Posso pintar uma parede inteira de vermelho?
Pode, e a escola não proíbe, só avisa do custo. Parede inteira em vermelho é uma dose enorme desse elemento e costuma cansar quem passa horas no cômodo, sobretudo em quarto e em escritório. Se a vontade é essa, prefira a parede do fundo de uma sala, que é onde cai o setor do Reconhecimento, e comece por um pedaço, um quadro grande ou uma cortina, antes de comprar tinta.
Vela é obrigatória?
Não é, e a luz elétrica quente faz o mesmo trabalho. A vela virou símbolo do elemento porque era a fonte de calor doméstico disponível quando essas regras foram escritas, e hoje um abajur com lâmpada amarela cumpre a função com mais segurança. Se você gosta de vela, acenda quando estiver no cômodo e apague ao sair, que é o mesmo conselho que qualquer bombeiro daria.
Televisão e computador contam como Fogo?
Contam, e é por isso que a conta muitas vezes já está estourada sem ninguém perceber. Tela é luz, movimento e imagem de gente ao mesmo tempo, os três sinais do elemento reunidos num objeto só. Numa sala isso pode ser bem-vindo, num quarto quase nunca é, e essa é uma das razões pelas quais a escola pede que o quarto não seja também escritório e sala de estar.

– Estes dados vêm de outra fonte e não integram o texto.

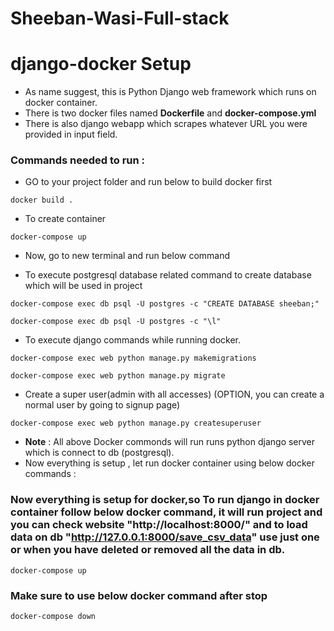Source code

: # Sheeban-Wasi-Full-stack
# django-docker Setup
- As name suggest, this is Python Django web framework which runs on docker container.
- There is two docker files named **Dockerfile** and **docker-compose.yml**
- There is also django webapp which scrapes whatever URL you were provided in input field.

### Commands needed to run :
- GO to your project folder and run below to build docker first 
```
docker build .
```
- To create container
```
docker-compose up
```
- Now, go to new terminal and run below command

- To execute postgresql database related command to create database which will be used in project
```
docker-compose exec db psql -U postgres -c "CREATE DATABASE sheeban;"
```
```
docker-compose exec db psql -U postgres -c "\l"
```

- To execute django commands while running docker.
```
docker-compose exec web python manage.py makemigrations
```
```
docker-compose exec web python manage.py migrate
```

- Create a super user(admin with all accesses) (OPTION, you can create a normal user by going to signup page)
```
docker-compose exec web python manage.py createsuperuser
```

- **Note** : All above Docker commonds will run runs python django server which is connect to db (postgresql).
- Now everything is setup , let run docker container using below docker commands :

### Now everything is setup for docker,so To run django in docker container follow below docker command, it will run project and you can check website "http://localhost:8000/" and to load data on db "http://127.0.0.1:8000/save_csv_data" use just one or when you have deleted or removed all the data in db.
```
docker-compose up
```
### Make sure to use below docker command after stop 
```
docker-compose down
```
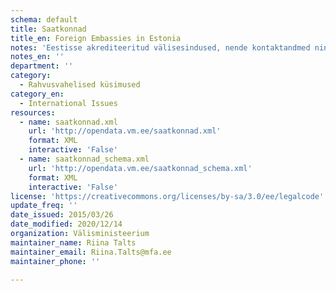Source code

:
 ```yaml
---
schema: default
title: Saatkonnad
title_en: Foreign Embassies in Estonia
notes: 'Eestisse akrediteeritud välisesindused, nende kontaktandmed ning esindustes töötavate diplomaatide nimekiri koos ametinimetustega. Eestisse akrediteeritud suursaadikute Eesti Vabariigi presidendile volikirjade üleandmise kuupäevad.'
notes_en: ''
department: ''
category:
  - Rahvusvahelised küsimused
category_en:
  - International Issues
resources:
  - name: saatkonnad.xml
    url: 'http://opendata.vm.ee/saatkonnad.xml'
    format: XML
    interactive: 'False'
  - name: saatkonnad_schema.xml
    url: 'http://opendata.vm.ee/saatkonnad_schema.xml'
    format: XML
    interactive: 'False'
license: 'https://creativecommons.org/licenses/by-sa/3.0/ee/legalcode'
update_freq: ''
date_issued: 2015/03/26
date_modified: 2020/12/14
organization: Välisministeerium
maintainer_name: Riina Talts
maintainer_email: Riina.Talts@mfa.ee
maintainer_phone: ''

---
```

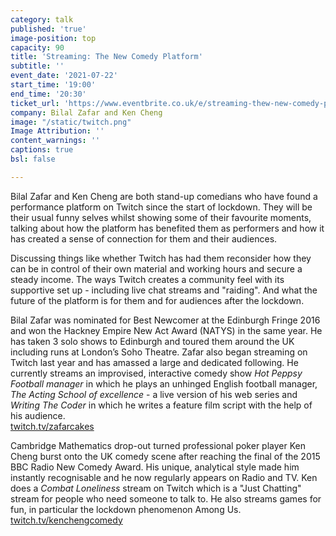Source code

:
 ```yaml
---
category: talk
published: 'true'
image-position: top
capacity: 90
title: 'Streaming: The New Comedy Platform'
subtitle: ''
event_date: '2021-07-22'
start_time: '19:00'
end_time: '20:30'
ticket_url: 'https://www.eventbrite.co.uk/e/streaming-thew-new-comedy-platform-bilal-zafar-and-ken-cheng-tickets-163052938729'
company: Bilal Zafar and Ken Cheng
image: "/static/twitch.png"
Image Attribution: ''
content_warnings: ''
captions: true
bsl: false

---
```

Bilal Zafar and Ken Cheng are both stand-up comedians who have found a performance platform on Twitch since the start of lockdown. They will be their usual funny selves whilst showing some of their favourite moments, talking about how the platform has benefited them as performers and how it has created a sense of connection for them and their audiences.  
  
Discussing things like whether Twitch has had them reconsider how they can be in control of their own material and working hours and secure a steady income. The ways Twitch creates a community feel with its supportive set up - including live chat streams and "raiding". And what the future of the platform is for them and for audiences after the lockdown.

Bilal Zafar was nominated for Best Newcomer at the Edinburgh Fringe 2016 and won the Hackney Empire New Act Award (NATYS) in the same year. He has taken 3 solo shows to Edinburgh and toured them around the UK including runs at London’s Soho Theatre. Zafar also began streaming on Twitch last year and has amassed a large and dedicated following. He currently streams an improvised, interactive comedy show _Hot Peppsy Football manager_ in which he plays an unhinged English football manager, _The Acting School of excellence_ - a live version of his web series and _Writing The Coder_ in which he writes a feature film script with the help of his audience.  
[twitch.tv/zafarcakes](http://twitch.tv/zafarcakes) 

Cambridge Mathematics drop-out turned professional poker player Ken Cheng burst onto the UK comedy scene after reaching the final of the 2015 BBC Radio New Comedy Award. His unique, analytical style made him instantly recognisable and he now regularly appears on Radio and TV. Ken does a _Combat Loneliness_ stream on Twitch which is a "Just Chatting" stream for people who need someone to talk to. He also streams games for fun, in particular the lockdown phenomenon Among Us. [twitch.tv/kenchengcomedy](http://twitch.tv/kenchengcomedy)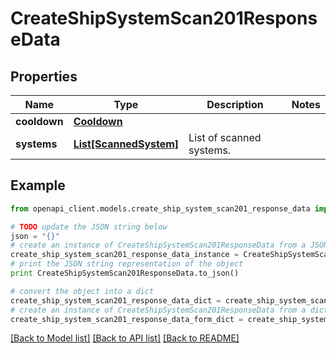 # CreateShipSystemScan201ResponseData


## Properties

Name | Type | Description | Notes
------------ | ------------- | ------------- | -------------
**cooldown** | [**Cooldown**](Cooldown.md) |  | 
**systems** | [**List[ScannedSystem]**](ScannedSystem.md) | List of scanned systems. | 

## Example

```python
from openapi_client.models.create_ship_system_scan201_response_data import CreateShipSystemScan201ResponseData

# TODO update the JSON string below
json = "{}"
# create an instance of CreateShipSystemScan201ResponseData from a JSON string
create_ship_system_scan201_response_data_instance = CreateShipSystemScan201ResponseData.from_json(json)
# print the JSON string representation of the object
print CreateShipSystemScan201ResponseData.to_json()

# convert the object into a dict
create_ship_system_scan201_response_data_dict = create_ship_system_scan201_response_data_instance.to_dict()
# create an instance of CreateShipSystemScan201ResponseData from a dict
create_ship_system_scan201_response_data_form_dict = create_ship_system_scan201_response_data.from_dict(create_ship_system_scan201_response_data_dict)
```
[[Back to Model list]](../README.md#documentation-for-models) [[Back to API list]](../README.md#documentation-for-api-endpoints) [[Back to README]](../README.md)


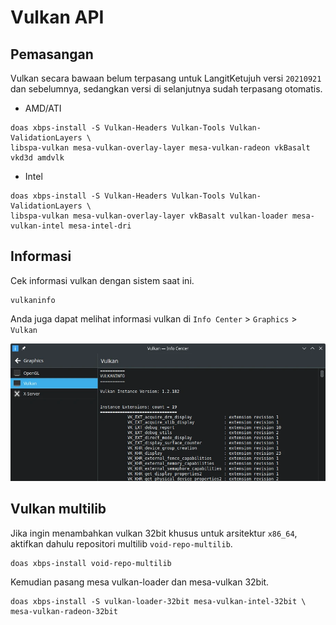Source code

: # Vulkan API

## Pemasangan

Vulkan secara bawaan belum terpasang untuk LangitKetujuh versi `20210921` dan sebelumnya, sedangkan versi di selanjutnya sudah terpasang otomatis.

  - AMD/ATI

  ```
  doas xbps-install -S Vulkan-Headers Vulkan-Tools Vulkan-ValidationLayers \
  libspa-vulkan mesa-vulkan-overlay-layer mesa-vulkan-radeon vkBasalt vkd3d amdvlk
  ```

  - Intel

  ```
  doas xbps-install -S Vulkan-Headers Vulkan-Tools Vulkan-ValidationLayers \
  libspa-vulkan mesa-vulkan-overlay-layer vkBasalt vulkan-loader mesa-vulkan-intel mesa-intel-dri
  ```

## Informasi

Cek informasi vulkan dengan sistem saat ini.

```
vulkaninfo
```

Anda juga dapat melihat informasi vulkan di `Info Center` > `Graphics` > `Vulkan`

![Vulkan Info Center LangitKetujuh OS](../../../media/image/vulkan-info-center-langitketujuh-id.webp)

## Vulkan multilib

Jika ingin menambahkan vulkan 32bit khusus untuk arsitektur `x86_64`, aktifkan dahulu repositori multilib `void-repo-multilib`.

```
doas xbps-install void-repo-multilib
```

Kemudian pasang mesa vulkan-loader dan mesa-vulkan 32bit.

```
doas xbps-install -S vulkan-loader-32bit mesa-vulkan-intel-32bit \
mesa-vulkan-radeon-32bit
```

Fogo no quarto é proibido?
Proibido não, exagerado sim. Um pouco desse elemento faz falta em quarto de casal, e aparece bem em luz baixa amarelada, num tom quente na roupa de cama ou num retrato dos dois. O que a escola evita é a combinação de parede quente, muitas imagens, luz forte e telas ligadas, que é justamente o pacote que transforma um quarto num lugar onde o corpo não desce a marcha.